The sophomore that has changed her classes from dietetics to physiotherapy loves life on campus.
“We are student athletes, so we have college to attend, but we can walk from class to the stadium and go and shoot, and then go back to class,” West says.
“They constantly plan our workouts around our classes by making sure we’re just set up for success.”
Every player is assigned an academic advisor that conducts weekly meetings as part of the terms of their sporting scholarship.
West reckons classes are certainly “not as full on” as universities in Australia, but tutors are just as available.
The free education with not a HECS debt in sight sounds too good to be true.
“Don’t get me wrong – my classes are still hard, but I feel like there is a lot more flexibility for the fact that we’re athletes,” West says.
“Because we’re playing basketball for the school, they’re also pretty lenient.
“We still have more rules though and have to keep a certain grade or else we’ll get kicked off the team.”
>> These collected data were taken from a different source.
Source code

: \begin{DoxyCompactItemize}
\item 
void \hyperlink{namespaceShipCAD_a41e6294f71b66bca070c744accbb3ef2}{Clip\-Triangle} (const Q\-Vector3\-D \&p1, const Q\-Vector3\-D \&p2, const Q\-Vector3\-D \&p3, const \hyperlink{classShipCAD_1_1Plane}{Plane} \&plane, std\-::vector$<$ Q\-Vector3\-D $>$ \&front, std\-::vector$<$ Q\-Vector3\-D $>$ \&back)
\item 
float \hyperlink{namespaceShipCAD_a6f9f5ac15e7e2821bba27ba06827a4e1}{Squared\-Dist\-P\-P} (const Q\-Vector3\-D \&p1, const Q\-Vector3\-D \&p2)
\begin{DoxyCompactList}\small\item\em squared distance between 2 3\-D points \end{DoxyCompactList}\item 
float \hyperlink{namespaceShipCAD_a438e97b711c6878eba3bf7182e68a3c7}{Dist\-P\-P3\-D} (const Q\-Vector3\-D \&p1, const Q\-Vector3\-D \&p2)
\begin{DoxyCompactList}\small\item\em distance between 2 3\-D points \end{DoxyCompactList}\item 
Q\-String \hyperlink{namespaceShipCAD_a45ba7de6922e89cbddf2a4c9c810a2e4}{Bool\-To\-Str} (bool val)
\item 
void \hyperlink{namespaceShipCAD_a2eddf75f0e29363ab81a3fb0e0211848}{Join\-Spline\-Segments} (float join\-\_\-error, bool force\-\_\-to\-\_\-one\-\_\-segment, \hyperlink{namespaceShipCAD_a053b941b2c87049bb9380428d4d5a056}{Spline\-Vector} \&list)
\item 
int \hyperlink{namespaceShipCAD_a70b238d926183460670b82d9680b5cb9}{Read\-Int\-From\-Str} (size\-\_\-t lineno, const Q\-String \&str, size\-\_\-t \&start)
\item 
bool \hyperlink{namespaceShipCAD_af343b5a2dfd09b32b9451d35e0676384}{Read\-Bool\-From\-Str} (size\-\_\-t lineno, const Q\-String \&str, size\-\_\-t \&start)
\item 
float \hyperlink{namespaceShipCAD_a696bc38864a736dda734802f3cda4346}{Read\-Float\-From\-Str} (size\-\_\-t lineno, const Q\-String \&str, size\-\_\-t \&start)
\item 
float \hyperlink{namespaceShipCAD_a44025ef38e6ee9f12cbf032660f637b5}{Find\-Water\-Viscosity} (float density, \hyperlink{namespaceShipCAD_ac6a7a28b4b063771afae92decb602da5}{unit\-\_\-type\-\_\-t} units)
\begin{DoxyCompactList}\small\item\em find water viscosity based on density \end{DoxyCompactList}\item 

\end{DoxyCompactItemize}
For West, the future could just about hold anything.
WNBL next? Or Europe? Possibly even the WNBA?
Recognised as Utah State’s athlete of the week – one of hundreds that play – in December initially showed her career was on the rise, with two years left at varsity.
But 12.3 points per game, the only player to reach such tough double-figure averages, according to utahstateaggies.com, right through to March when three Australians made the top four, point to good signs.
West can feel that her success proves a kid from Launceston can make it on the big-time college scene.
“I definitely think it’s been a good opportunity if it’s right for you,” she says.
“It’s a big thing to move over to America, being on your own from your family.
“But if we stay in Australia, you can play SEABL until you work up to WNBL, so we also have good pathways.”
We don’t realise how much work they put in over there in the US.